Machine Translation and Localization Software: When to Use It and How to Avoid its Pitfalls
The state of the art in machine translation has advanced dramatically, as anyone who has used these online services over a period of years can confirm. Google Translate and Microsoft Translator are the leaders in this high-stakes game. AI-driven neural network technology has dramatically improved translation quality over the past 5 years.
So, you may wonder, do you really need human translators at all? As in the world of chess, are we reaching the point where machines are simply better than grandmasters? That day may yet come, but we haven’t come close to reaching it yet. That said, machine translation can be useful for market research, for social media conversations, for tech support, and as a reality checking for auditing the work of human translators or translation companies. (This includes ensuring that your hired agents are not taking the short-cut of using machine translation themselves, an ethical no-no your contract should preclude.)

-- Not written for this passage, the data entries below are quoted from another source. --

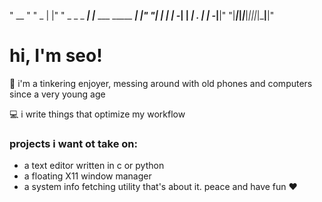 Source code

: "                               __ "
"           _                  |  |"
" _ _ _ ___| |___ ___ _____ ___|  |"
"| | | | -_| |  _| . |     | -_|__|"
"|_____|___|_|___|___|_|_|_|___|__|"
                                  
# hi, I'm seo!
🔨 i'm a tinkering enjoyer, messing around with old phones and computers since a very young age

💻 i write things that optimize my workflow
### projects i want ot take on:
- a text editor written in c or python
- a floating X11 window manager
- a system info fetching utility
that's about it. peace and have fun ❤️️
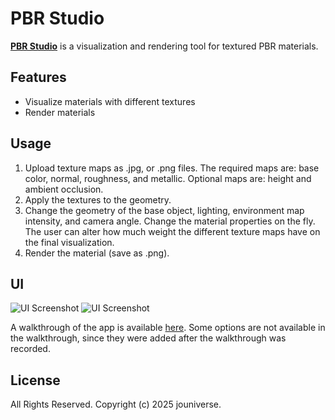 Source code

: # PBR Studio

**[PBR Studio](https://jouniverse.github.io/pbr-studio-app/shader/shader.html)** is a visualization and rendering tool for textured PBR materials.

## Features

- Visualize materials with different textures
- Render materials

## Usage

1. Upload texture maps as .jpg, or .png files. The required maps are: base color, normal, roughness, and metallic. Optional maps are: height and ambient occlusion.
2. Apply the textures to the geometry.
3. Change the geometry of the base object, lighting, environment map intensity, and camera angle. Change the material properties on the fly. The user can alter how much weight the different texture maps have on the final visualization.
4. Render the material (save as .png).

## UI

![UI Screenshot](./assets/imgs/ui-1.png)
![UI Screenshot](./assets/imgs/ui-2.png)

A walkthrough of the app is available [here](https://youtu.be/7OkwRz5IT4U). Some options are not available in the walkthrough, since they were added after the walkthrough was recorded.

## License

All Rights Reserved.
Copyright (c) 2025 jouniverse.
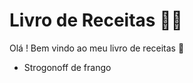 # Livro de Receitas :man_cook:

Olá ! Bem vindo ao meu livro de receitas :wave:

- Strogonoff de frango
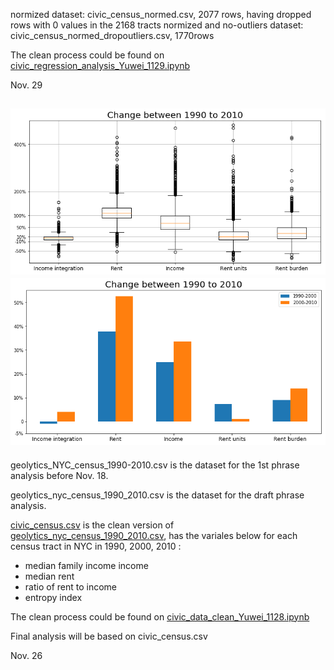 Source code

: 
normized dataset: civic_census_normed.csv, 2077 rows, having dropped rows with 0 values in the 2168 tracts
normized and no-outliers dataset: civic_census_normed_dropoutliers.csv, 1770rows

The clean process could be found on [civic_regression_analysis_Yuwei_1129.ipynb](https://github.com/picniclin/NYC_yl5240/blob/master/civic_regression_analysis_Yuwei_1129.ipynb)

Nov. 29

![change](https://github.com/picniclin/NYC_yl5240/blob/master/data/change1990-2010.png)
![change2](https://github.com/picniclin/NYC_yl5240/blob/master/data/change1990-2010_2.png)
----
geolytics_NYC_census_1990-2010.csv is the dataset for the 1st phrase analysis before Nov. 18.

geolytics_nyc_census_1990_2010.csv is the dataset for the draft phrase analysis.

[civic_census.csv](https://github.com/picniclin/NYC_yl5240/blob/master/data/civic_census.csv) is the clean version of [geolytics_nyc_census_1990_2010.csv](https://github.com/picniclin/NYC_yl5240/blob/master/data/geolytics_nyc_census_1990_2010.csv), has the variales below for each census tract in NYC in 1990, 2000, 2010 :
- median family income income
- median rent
- ratio of rent to income
- entropy index

The clean process could be found on [civic_data_clean_Yuwei_1128.ipynb](https://github.com/picniclin/NYC_yl5240/blob/master/civic_data_clean_Yuwei_1128.ipynb)

Final analysis will be based on civic_census.csv

Nov. 26
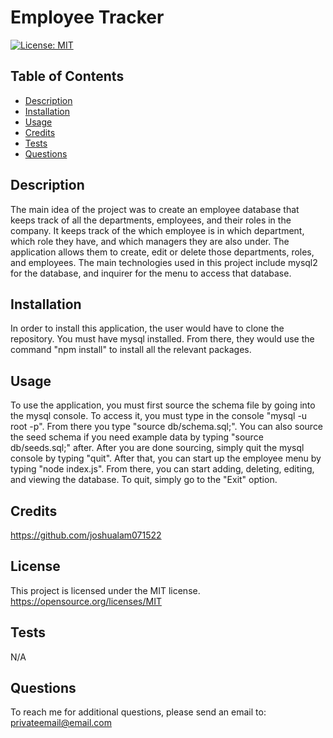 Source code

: # Employee Tracker

[![License: MIT](https://img.shields.io/badge/License-MIT-yellow.svg)](https://opensource.org/licenses/MIT)

## Table of Contents

- [Description](#description)
- [Installation](#installation)
- [Usage](#usage)
- [Credits](#credits)
- [Tests](#tests)
- [Questions](#questions)

## Description

The main idea of the project was to create an employee database that keeps track of all the departments, employees, and their roles in the company. It keeps track of the which employee is in which department, which role they have, and which managers they are also under. The application allows them to create, edit or delete those departments, roles, and employees. The main technologies used in this project include mysql2 for the database, and inquirer for the menu to access that database.

## Installation

In order to install this application, the user would have to clone the repository. You must have mysql installed. From there, they would use the command "npm install" to install all the relevant packages.

## Usage

To use the application, you must first source the schema file by going into the mysql console. To access it, you must type in the console "mysql -u root -p". From there you type "source db/schema.sql;". You can also source the seed schema if you need example data by typing "source db/seeds.sql;" after. After you are done sourcing, simply quit the mysql console by typing "quit". After that, you can start up the employee menu by typing "node index.js". From there, you can start adding, deleting, editing, and viewing the database. To quit, simply go to the "Exit" option.

## Credits

https://github.com/joshualam071522

## License

This project is licensed under the MIT license.
https://opensource.org/licenses/MIT

## Tests

N/A

## Questions

To reach me for additional questions, please send an email to: privateemail@email.com
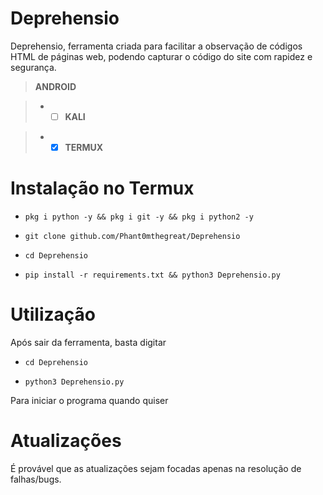 # Deprehensio
Deprehensio, ferramenta criada para facilitar a observação de códigos HTML de páginas web, podendo capturar o código do site com rapidez e segurança.
> **ANDROID** 

 > - - [ ] **KALI** 

 > - - [x] **TERMUX** 


# Instalação no Termux

 - `pkg i python -y && pkg i git -y && pkg i python2 -y`

 - `git clone github.com/Phant0mthegreat/Deprehensio`

 - `cd Deprehensio`

 - `pip install -r requirements.txt && python3 Deprehensio.py`

# Utilização

Após sair da ferramenta, basta digitar

 - `cd Deprehensio`

 - `python3 Deprehensio.py`

Para iniciar o programa quando quiser

# Atualizações

É provável que as atualizações sejam focadas apenas na resolução de falhas/bugs.
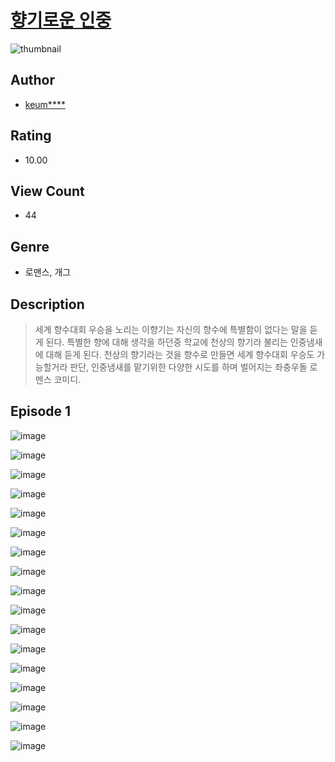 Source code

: # [향기로운 인중](https://comic.naver.com/challenge/list?titleId=810207)
![thumbnail](https://image-comic.pstatic.net/user_contents_data/challenge_comic/2023/05/23/313845/upload_7077184031794946658_480x623.jpeg)

## Author
- [keum****](https://comic.naver.com/artistTitle?id=313845)

## Rating
- 10.00

## View Count
- 44

## Genre
- 로맨스, 개그

## Description
> 세계 향수대회 우승을 노리는 이향기는 자신의 향수에 특별함이 없다는 말을 듣게 된다. 특별한 향에 대해 생각을 하던중 학교에 천상의 향기라 불리는 인중냄새에 대해 듣게 된다. 천상의 향기라는 것을 향수로 만들면 세계 향수대회 우승도 가능할거라 판단, 인중냄새를 맡기위한 다양한 시도를 하며 벌어지는 좌충우돌 로멘스 코미디.


## Episode 1
![image](https://image-comic.pstatic.net/user_contents_data/challenge_comic/2023/05/23/313845/upload_3618421729949607525.jpeg)

![image](https://image-comic.pstatic.net/user_contents_data/challenge_comic/2023/05/23/313845/upload_7305742627715166257.jpeg)

![image](https://image-comic.pstatic.net/user_contents_data/challenge_comic/2023/05/23/313845/upload_3834023645680132661.jpeg)

![image](https://image-comic.pstatic.net/user_contents_data/challenge_comic/2023/05/23/313845/upload_3832618499934533941.jpeg)

![image](https://image-comic.pstatic.net/user_contents_data/challenge_comic/2023/05/23/313845/upload_7147887954418153776.jpeg)

![image](https://image-comic.pstatic.net/user_contents_data/challenge_comic/2023/05/23/313845/upload_3978710592754104116.jpeg)

![image](https://image-comic.pstatic.net/user_contents_data/challenge_comic/2023/05/23/313845/upload_3775252558758688816.jpeg)

![image](https://image-comic.pstatic.net/user_contents_data/challenge_comic/2023/05/23/313845/upload_4121129247122733154.jpeg)

![image](https://image-comic.pstatic.net/user_contents_data/challenge_comic/2023/05/23/313845/upload_7365136024560821811.jpeg)

![image](https://image-comic.pstatic.net/user_contents_data/challenge_comic/2023/05/23/313845/upload_7089288369853064545.jpeg)

![image](https://image-comic.pstatic.net/user_contents_data/challenge_comic/2023/05/23/313845/upload_3486458133917033522.jpeg)

![image](https://image-comic.pstatic.net/user_contents_data/challenge_comic/2023/05/23/313845/upload_7004897562475967585.jpeg)

![image](https://image-comic.pstatic.net/user_contents_data/challenge_comic/2023/05/23/313845/upload_7003154841676637025.jpeg)

![image](https://image-comic.pstatic.net/user_contents_data/challenge_comic/2023/05/23/313845/upload_3847255374703114289.jpeg)

![image](https://image-comic.pstatic.net/user_contents_data/challenge_comic/2023/05/23/313845/upload_3618417108514453300.jpeg)

![image](https://image-comic.pstatic.net/user_contents_data/challenge_comic/2023/05/23/313845/upload_3545848280257998901.jpeg)

![image](https://image-comic.pstatic.net/user_contents_data/challenge_comic/2023/05/23/313845/upload_3486461444615124835.jpeg)
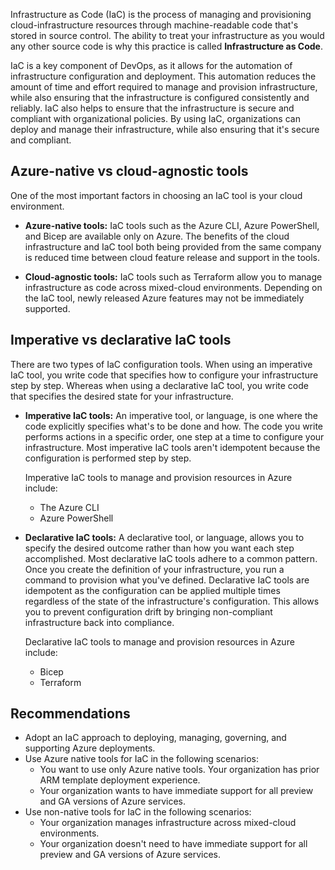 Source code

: Infrastructure as Code (IaC) is the process of managing and provisioning cloud-infrastructure
resources through machine-readable code that's stored in source control. The ability to treat your
infrastructure as you would any other source code is why this practice is called **Infrastructure as
Code**.

IaC is a key component of DevOps, as it allows for the automation of infrastructure configuration
and deployment. This automation reduces the amount of time and effort required to manage and
provision infrastructure, while also ensuring that the infrastructure is configured consistently and
reliably. IaC also helps to ensure that the infrastructure is secure and compliant with
organizational policies. By using IaC, organizations can deploy and manage their infrastructure,
while also ensuring that it's secure and compliant.

## Azure-native vs cloud-agnostic tools

One of the most important factors in choosing an IaC tool is your cloud environment.

- **Azure-native tools:** IaC tools such as the Azure CLI, Azure PowerShell, and Bicep are available
  only on Azure. The benefits of the cloud infrastructure and IaC tool both being provided from the
  same company is reduced time between cloud feature release and support in the tools.

- **Cloud-agnostic tools:** IaC tools such as Terraform allow you to manage infrastructure as code
  across mixed-cloud environments. Depending on the IaC tool, newly released Azure features may not
  be immediately supported.

## Imperative vs declarative IaC tools

There are two types of IaC configuration tools. When using an imperative IaC tool, you write code
that specifies how to configure your infrastructure step by step. Whereas when using a declarative
IaC tool, you write code that specifies the desired state for your infrastructure.

- **Imperative IaC tools:** An imperative tool, or language, is one where the code explicitly
  specifies what's to be done and how. The code you write performs actions in a specific order, one
  step at a time to configure your infrastructure. Most imperative IaC tools aren't idempotent
  because the configuration is performed step by step.

  Imperative IaC tools to manage and provision resources in Azure include:

  - The Azure CLI
  - Azure PowerShell

- **Declarative IaC tools:** A declarative tool, or language, allows you to specify the desired
  outcome rather than how you want each step accomplished. Most declarative IaC tools adhere to a
  common pattern. Once you create the definition of your infrastructure, you run a command to
  provision what you've defined. Declarative IaC tools are idempotent as the configuration can be
  applied multiple times regardless of the state of the infrastructure's configuration. This allows
  you to prevent configuration drift by bringing non-compliant infrastructure back into compliance.

  Declarative IaC tools to manage and provision resources in Azure include:

  - Bicep
  - Terraform

## Recommendations

- Adopt an IaC approach to deploying, managing, governing, and supporting Azure deployments.
- Use Azure native tools for IaC in the following scenarios:
  - You want to use only Azure native tools. Your organization has prior ARM template deployment
    experience.
  - Your organization wants to have immediate support for all preview and GA versions of Azure services.
- Use non-native tools for IaC in the following scenarios:
  - Your organization manages infrastructure across mixed-cloud environments.
  - Your organization doesn't need to have immediate support for all preview and GA versions of
    Azure services.
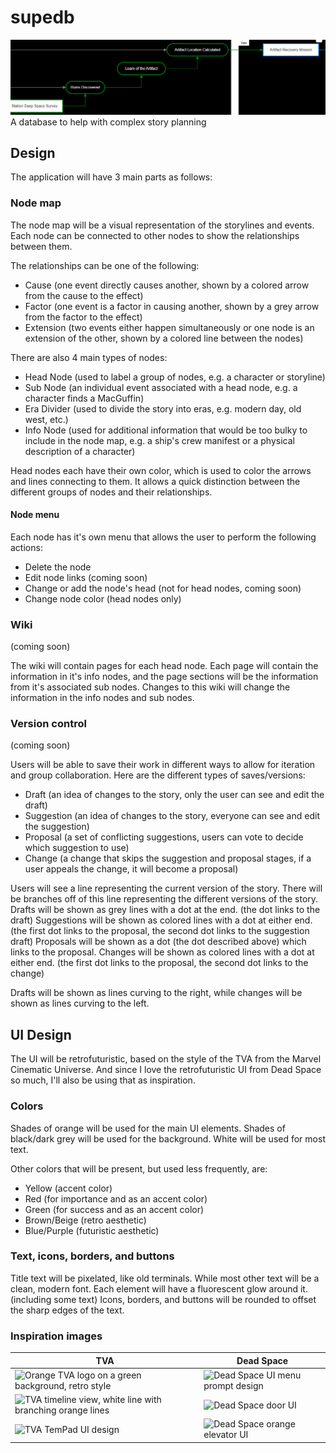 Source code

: # supedb
<!-- Display screenshot.png -->
![screenshot](screenshot.png)
A database to help with complex story planning

## Design

The application will have 3 main parts as follows:
### Node map

The node map will be a visual representation of the storylines and events.
Each node can be connected to other nodes to show the relationships between them.

The relationships can be one of the following:

* Cause (one event directly causes another, shown by a colored arrow from the cause to the effect)
* Factor (one event is a factor in causing another, shown by a grey arrow from the factor to the effect)
* Extension (two events either happen simultaneously or one node is an extension of the other, shown by a colored line between the nodes)

There are also 4 main types of nodes:

* Head Node (used to label a group of nodes, e.g. a character or storyline)
* Sub Node (an individual event associated with a head node, e.g. a character finds a MacGuffin)
* Era Divider (used to divide the story into eras, e.g. modern day, old west, etc.)
* Info Node (used for additional information that would be too bulky to include in the node map, e.g. a ship's crew manifest or a physical description of a character)

Head nodes each have their own color, which is used to color the arrows and lines connecting to them.
It allows a quick distinction between the different groups of nodes and their relationships.

#### Node menu

Each node has it's own menu that allows the user to perform the following actions:
* Delete the node
* Edit node links (coming soon)
* Change or add the node's head (not for head nodes, coming soon)
* Change node color (head nodes only)

### Wiki

(coming soon)

The wiki will contain pages for each head node.
Each page will contain the information in it's info nodes, and the page sections will be the information from it's associated sub nodes.
Changes to this wiki will change the information in the info nodes and sub nodes.

### Version control

(coming soon)

Users will be able to save their work in different ways to allow for iteration and group collaboration.
Here are the different types of saves/versions:

* Draft (an idea of changes to the story, only the user can see and edit the draft)
* Suggestion (an idea of changes to the story, everyone can see and edit the suggestion)
* Proposal (a set of conflicting suggestions, users can vote to decide which suggestion to use)
* Change (a change that skips the suggestion and proposal stages, if a user appeals the change, it will become a proposal)

Users will see a line representing the current version of the story.
There will be branches off of this line representing the different versions of the story.
Drafts will be shown as grey lines with a dot at the end. (the dot links to the draft)
Suggestions will be shown as colored lines with a dot at either end. (the first dot links to the proposal, the second dot links to the suggestion draft)
Proposals will be shown as a dot (the dot described above) which links to the proposal.
Changes will be shown as colored lines with a dot at either end. (the first dot links to the proposal, the second dot links to the change)

Drafts will be shown as lines curving to the right, while changes will be shown as lines curving to the left.

## UI Design

The UI will be retrofuturistic, based on the style of the TVA from the Marvel Cinematic Universe.
And since I love the retrofuturistic UI from Dead Space so much, I'll also be using that as inspiration.

### Colors

Shades of orange will be used for the main UI elements.
Shades of black/dark grey will be used for the background.
White will be used for most text.

Other colors that will be present, but used less frequently, are:

* Yellow (accent color)
* Red (for importance and as an accent color)
* Green (for success and as an accent color)
* Brown/Beige (retro aesthetic)
* Blue/Purple (futuristic aesthetic)

### Text, icons, borders, and buttons

Title text will be pixelated, like old terminals.
While most other text will be a clean, modern font.
Each element will have a fluorescent glow around it. (including some text)
Icons, borders, and buttons will be rounded to offset the sharp edges of the text.

### Inspiration images

<!-- ![Orange TVA logo on a green background, retro style](https://cdn.dribbble.com/users/2349641/screenshots/15994954/media/0c090a97b337e46aff656bc29d4bc5b9.jpg?compress=1&resize=768x576&vertical=top)
![TVA timeline view, white line with branching orange lines](https://steamuserimages-a.akamaihd.net/ugc/1696153791086046919/AF90181D15D7D56CA8A5B13CDFAC12A2E1CECA79/?imw=637&imh=358&ima=fit&impolicy=Letterbox&imcolor=%23000000&letterbox=true)
![TVA TemPad UI design](https://cdn.dribbble.com/users/1152027/screenshots/16053318/media/6ac38a3b3d403fd6a5bb939d0d624057.jpg?compress=1&resize=768x576&vertical=top)
![Dead Space UI menu prompt design](https://www.gameuidatabase.com/uploads/Dead-Space02052021-101017-29148.jpg)
![Dead Space door UI](https://dinoignacio.com/wp-content/uploads/2013/05/ds2_holograms.jpg)
![Dead Space orange elevator UI](https://i.ytimg.com/vi/ycptxNI49d4/maxresdefault.jpg) -->

<!-- Image grid (2x3) TVA on left and DS on right -->

| TVA | Dead Space |
| --- | ---------- |
| <img alt="Orange TVA logo on a green background, retro style" src="https://cdn.dribbble.com/users/2349641/screenshots/15994954/media/0c090a97b337e46aff656bc29d4bc5b9.jpg?compress=1&resize=768x576&vertical=top" width="400"> | <img alt="Dead Space UI menu prompt design" src="https://www.gameuidatabase.com/uploads/Dead-Space02052021-101017-29148.jpg" width="400"> |
| <img alt="TVA timeline view, white line with branching orange lines" src="https://steamuserimages-a.akamaihd.net/ugc/1696153791086046919/AF90181D15D7D56CA8A5B13CDFAC12A2E1CECA79/?imw=637&imh=358&ima=fit&impolicy=Letterbox&imcolor=%23000000&letterbox=true" width="400"> | <img alt="Dead Space door UI" src="https://dinoignacio.com/wp-content/uploads/2013/05/ds2_holograms.jpg" width="400"> |
| <img alt="TVA TemPad UI design" src="https://cdn.dribbble.com/users/1152027/screenshots/16053318/media/6ac38a3b3d403fd6a5bb939d0d624057.jpg?compress=1&resize=768x576&vertical=top" width="400"> | <img alt="Dead Space orange elevator UI" src="https://i.ytimg.com/vi/ycptxNI49d4/maxresdefault.jpg" width="400"> |
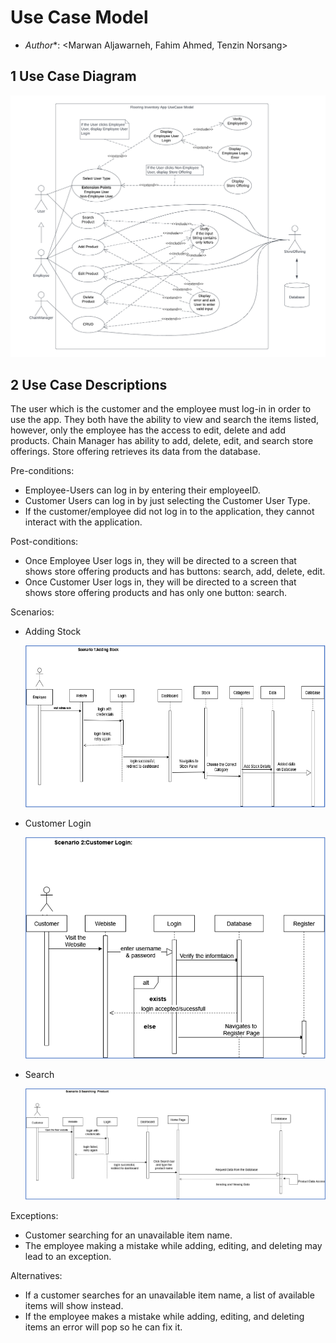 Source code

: # Use Case Model

- *Author**: \<Marwan Aljawarneh, Fahim Ahmed, Tenzin Norsang\>

## 1 Use Case Diagram

![](images/use-case.png)

## 2 Use Case Descriptions

The user which is the customer and the employee must log-in in order to use the app. They both have the ability to view and search the items listed, however, only the employee has the access to edit, delete and add products. Chain Manager has ability to add, delete, edit, and search store offerings. Store offering retrieves its data from the database. 

Pre-conditions:

- Employee-Users can log in by entering their employeeID.
- Customer Users can log in by just selecting the Customer User Type.
- If the customer/employee did not log in to the application, they cannot interact with the application.

Post-conditions:

- Once Employee User logs in, they will be directed to a screen that shows store offering products and has buttons: search, add, delete, edit.
- Once Customer User logs in, they will be directed to a screen that shows store offering products and has only one button: search.

Scenarios:

- Adding Stock
    
    ![](images/stock-scenario.png)
    
- Customer Login
    
    ![](images/login-scenario.png)
    
- Search
    
    ![](images/search-scenario.png)
    

Exceptions:

- Customer searching for an unavailable item name.
- The employee making a mistake while adding, editing, and deleting may lead to an exception.

Alternatives:

- If a customer searches for an unavailable item name, a list of available items will show instead.
- If the employee makes a mistake while adding, editing, and deleting items an error will pop so he can fix it.
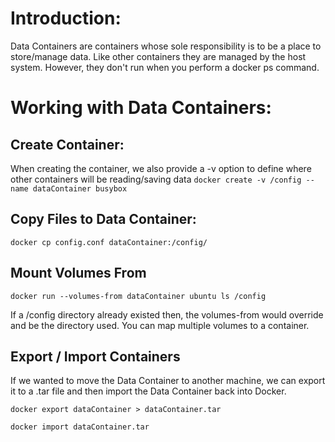 # Introduction:
Data Containers are containers whose sole responsibility is to be a place to store/manage data.
Like other containers they are managed by the host system. However, they don't run when you perform a docker ps command.
# Working with Data Containers:
## Create Container:
When creating the container, we also provide a -v option to define where other containers will be reading/saving data
`docker create -v /config --name dataContainer busybox`
## Copy Files to Data Container:
`docker cp config.conf dataContainer:/config/`
## Mount Volumes From
`docker run --volumes-from dataContainer ubuntu ls /config`

If a /config directory already existed then, the volumes-from would override and be the directory used. You can map multiple volumes to a container.
## Export / Import Containers
If we wanted to move the Data Container to another machine, we can export it to a .tar file and then import the Data Container back into Docker.

`docker export dataContainer > dataContainer.tar`

`docker import dataContainer.tar`
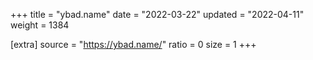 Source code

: +++
title = "ybad.name"
date = "2022-03-22"
updated = "2022-04-11"
weight = 1384

[extra]
source = "https://ybad.name/"
ratio = 0
size = 1
+++
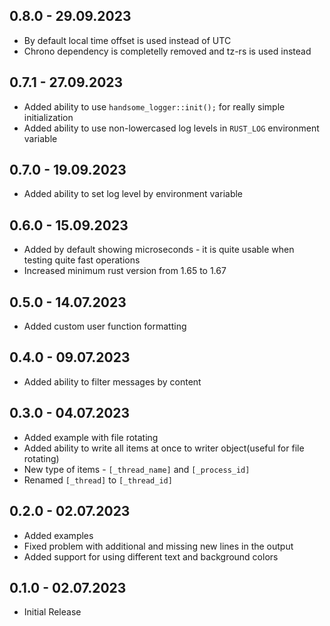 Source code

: ## 0.8.0 - 29.09.2023
- By default local time offset is used instead of UTC
- Chrono dependency is completelly removed and tz-rs is used instead

## 0.7.1 - 27.09.2023
- Added ability to use `handsome_logger::init();` for really simple initialization
- Added ability to use non-lowercased log levels in `RUST_LOG` environment variable

## 0.7.0 - 19.09.2023
- Added ability to set log level by environment variable

## 0.6.0 - 15.09.2023
- Added by default showing microseconds - it is quite usable when testing quite fast operations
- Increased minimum rust version from 1.65 to 1.67

## 0.5.0 - 14.07.2023
- Added custom user function formatting

## 0.4.0 - 09.07.2023
- Added ability to filter messages by content

## 0.3.0 - 04.07.2023
- Added example with file rotating
- Added ability to write all items at once to writer object(useful for file rotating)
- New type of items - `[_thread_name]` and `[_process_id]`
- Renamed `[_thread]` to `[_thread_id]`

## 0.2.0 - 02.07.2023
- Added examples
- Fixed problem with additional and missing new lines in the output
- Added support for using different text and background colors

## 0.1.0 - 02.07.2023
 - Initial Release

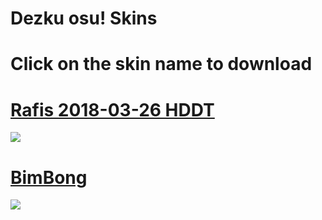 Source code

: # Dezku osu! Skins 

# Click on the skin name to download

# [Rafis 2018-03-26 HDDT](https://drive.google.com/file/d/1UOW7NN7TWV8CxHpp_KKrKVHyq3WDJ0HN/view)
![](https://osu.ppy.sh/ss/16631214/184d)

# [BimBong](https://drive.google.com/file/d/1GPhRhum_vVeTjm9sMAK7ukH4bDcqxmw1/view)
![](https://osu.ppy.sh/ss/16631641/9ac7)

Software is also invaluable for managing the technical localization function. This is among what you should look for in a localization company. Most localization software is not intended for end-users like not-for-profit organizations but rather for translation and localization companies, who use it to manage and organize your work. But you should ask your human vendors which software they use as a matter of transparency.
Hire Only Translation Companies that Know the Not-for-Profit World
Last but not least: the worlds of not-for-profit and philanthropic fundraising are distinctly different from commercial companies and their marketing projects. Your chosen translation and localization resources should possess a track record demonstrating this focused expertise. Look for specific case studies of not-for-profit localization successes, and query candidates about familiarity with not-for-profit challenges and approaches. To adapt the familiar expression: to go global with your fundraising and engagement campaigns, first think, and act, locally.